◆ **Your assignment**:
In the entries below, how many lines hold the string "SSHA"? Give only the number.

◆ **Source texts of formatted documents**:
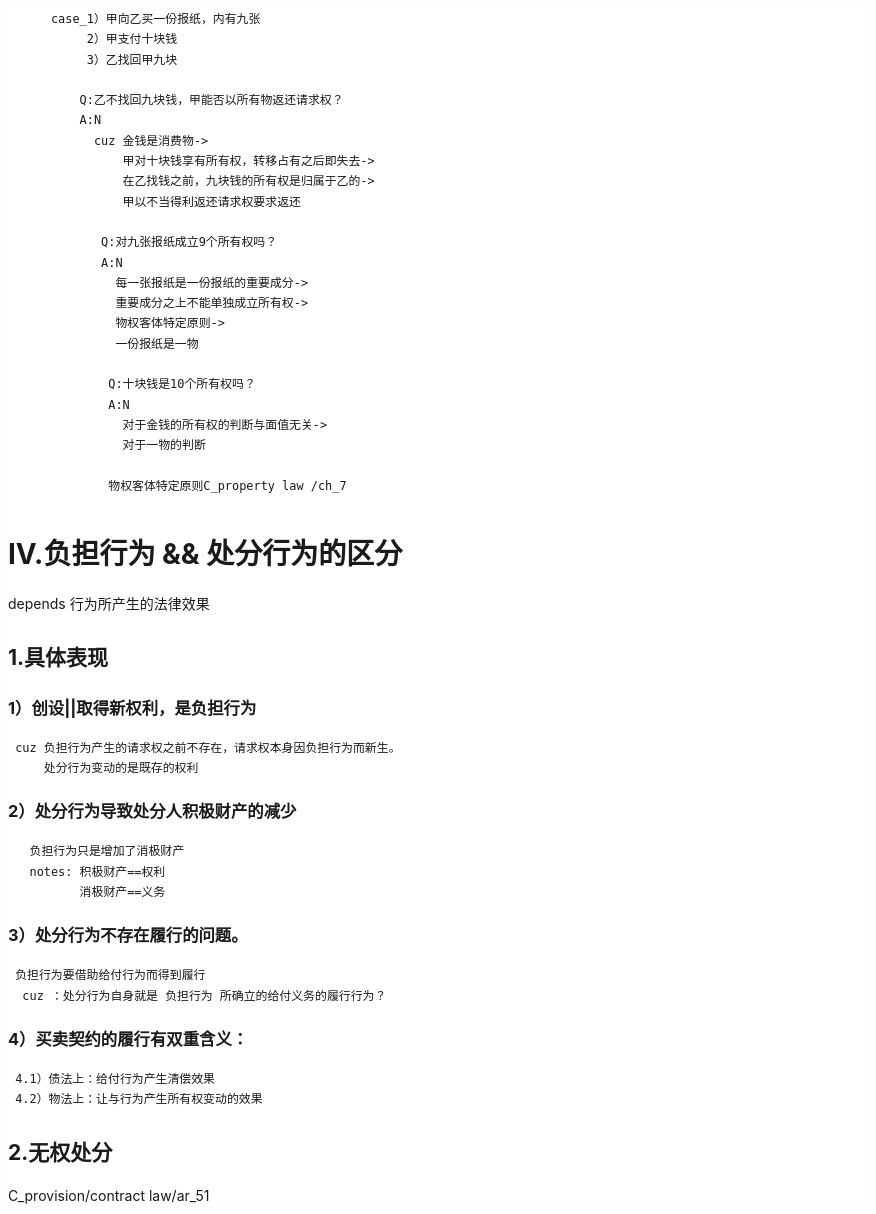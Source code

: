           case_1）甲向乙买一份报纸，内有九张
               2）甲支付十块钱
               3）乙找回甲九块
  
              Q:乙不找回九块钱，甲能否以所有物返还请求权？
              A:N
                cuz 金钱是消费物->
                    甲对十块钱享有所有权，转移占有之后即失去->
                    在乙找钱之前，九块钱的所有权是归属于乙的->
                    甲以不当得利返还请求权要求返还

                 Q:对九张报纸成立9个所有权吗？
                 A:N
                   每一张报纸是一份报纸的重要成分->
                   重要成分之上不能单独成立所有权->
                   物权客体特定原则->
                   一份报纸是一物

                  Q:十块钱是10个所有权吗？
                  A:N
                    对于金钱的所有权的判断与面值无关->
                    对于一物的判断

                  物权客体特定原则C_property law /ch_7


# IV.负担行为 && 处分行为的区分 
   depends 行为所产生的法律效果

## 1.具体表现
### 1）创设||取得新权利，是负担行为
     cuz 负担行为产生的请求权之前不存在，请求权本身因负担行为而新生。
         处分行为变动的是既存的权利

### 2）处分行为导致处分人积极财产的减少
       负担行为只是增加了消极财产 
       notes: 积极财产==权利
              消极财产==义务

### 3）处分行为不存在履行的问题。
     负担行为要借助给付行为而得到履行
      cuz ：处分行为自身就是 负担行为 所确立的给付义务的履行行为？
      
### 4）买卖契约的履行有双重含义：
     4.1）债法上：给付行为产生清偿效果
     4.2）物法上：让与行为产生所有权变动的效果


## 2.无权处分
  C_provision/contract law/ar_51
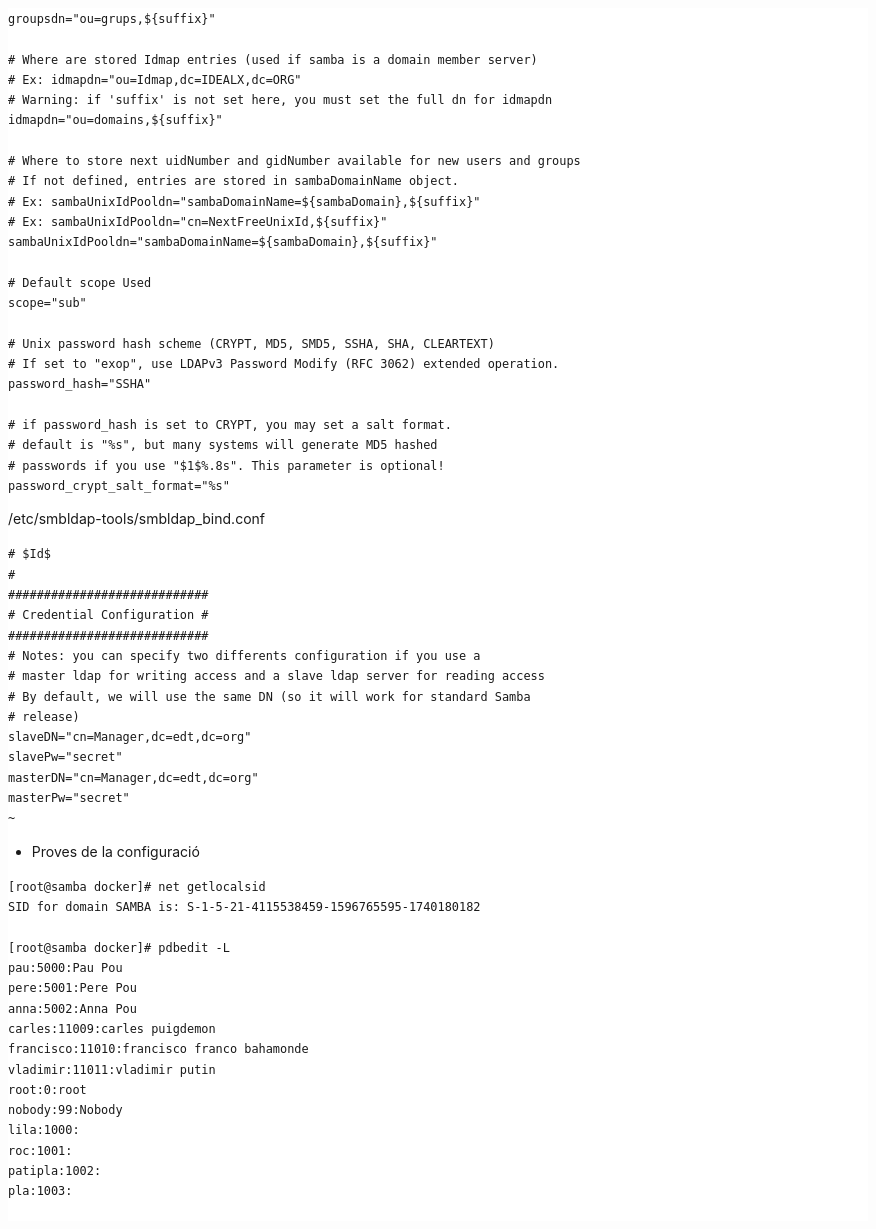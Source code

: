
 ```
groupsdn="ou=grups,${suffix}"

# Where are stored Idmap entries (used if samba is a domain member server)
# Ex: idmapdn="ou=Idmap,dc=IDEALX,dc=ORG"
# Warning: if 'suffix' is not set here, you must set the full dn for idmapdn
idmapdn="ou=domains,${suffix}"

# Where to store next uidNumber and gidNumber available for new users and groups
# If not defined, entries are stored in sambaDomainName object.
# Ex: sambaUnixIdPooldn="sambaDomainName=${sambaDomain},${suffix}"
# Ex: sambaUnixIdPooldn="cn=NextFreeUnixId,${suffix}"
sambaUnixIdPooldn="sambaDomainName=${sambaDomain},${suffix}"

# Default scope Used
scope="sub"

# Unix password hash scheme (CRYPT, MD5, SMD5, SSHA, SHA, CLEARTEXT)
# If set to "exop", use LDAPv3 Password Modify (RFC 3062) extended operation.
password_hash="SSHA"

# if password_hash is set to CRYPT, you may set a salt format.
# default is "%s", but many systems will generate MD5 hashed
# passwords if you use "$1$%.8s". This parameter is optional!
password_crypt_salt_format="%s"
```

/etc/smbldap-tools/smbldap_bind.conf

```
# $Id$
#
############################
# Credential Configuration #
############################
# Notes: you can specify two differents configuration if you use a
# master ldap for writing access and a slave ldap server for reading access
# By default, we will use the same DN (so it will work for standard Samba
# release)
slaveDN="cn=Manager,dc=edt,dc=org"
slavePw="secret"
masterDN="cn=Manager,dc=edt,dc=org"
masterPw="secret"
~              
```
- Proves de la configuració

```
[root@samba docker]# net getlocalsid
SID for domain SAMBA is: S-1-5-21-4115538459-1596765595-1740180182

[root@samba docker]# pdbedit -L
pau:5000:Pau Pou
pere:5001:Pere Pou
anna:5002:Anna Pou
carles:11009:carles puigdemon
francisco:11010:francisco franco bahamonde
vladimir:11011:vladimir putin
root:0:root
nobody:99:Nobody
lila:1000:
roc:1001:
patipla:1002:
pla:1003:


```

◆ **Reply to the exercise**:
2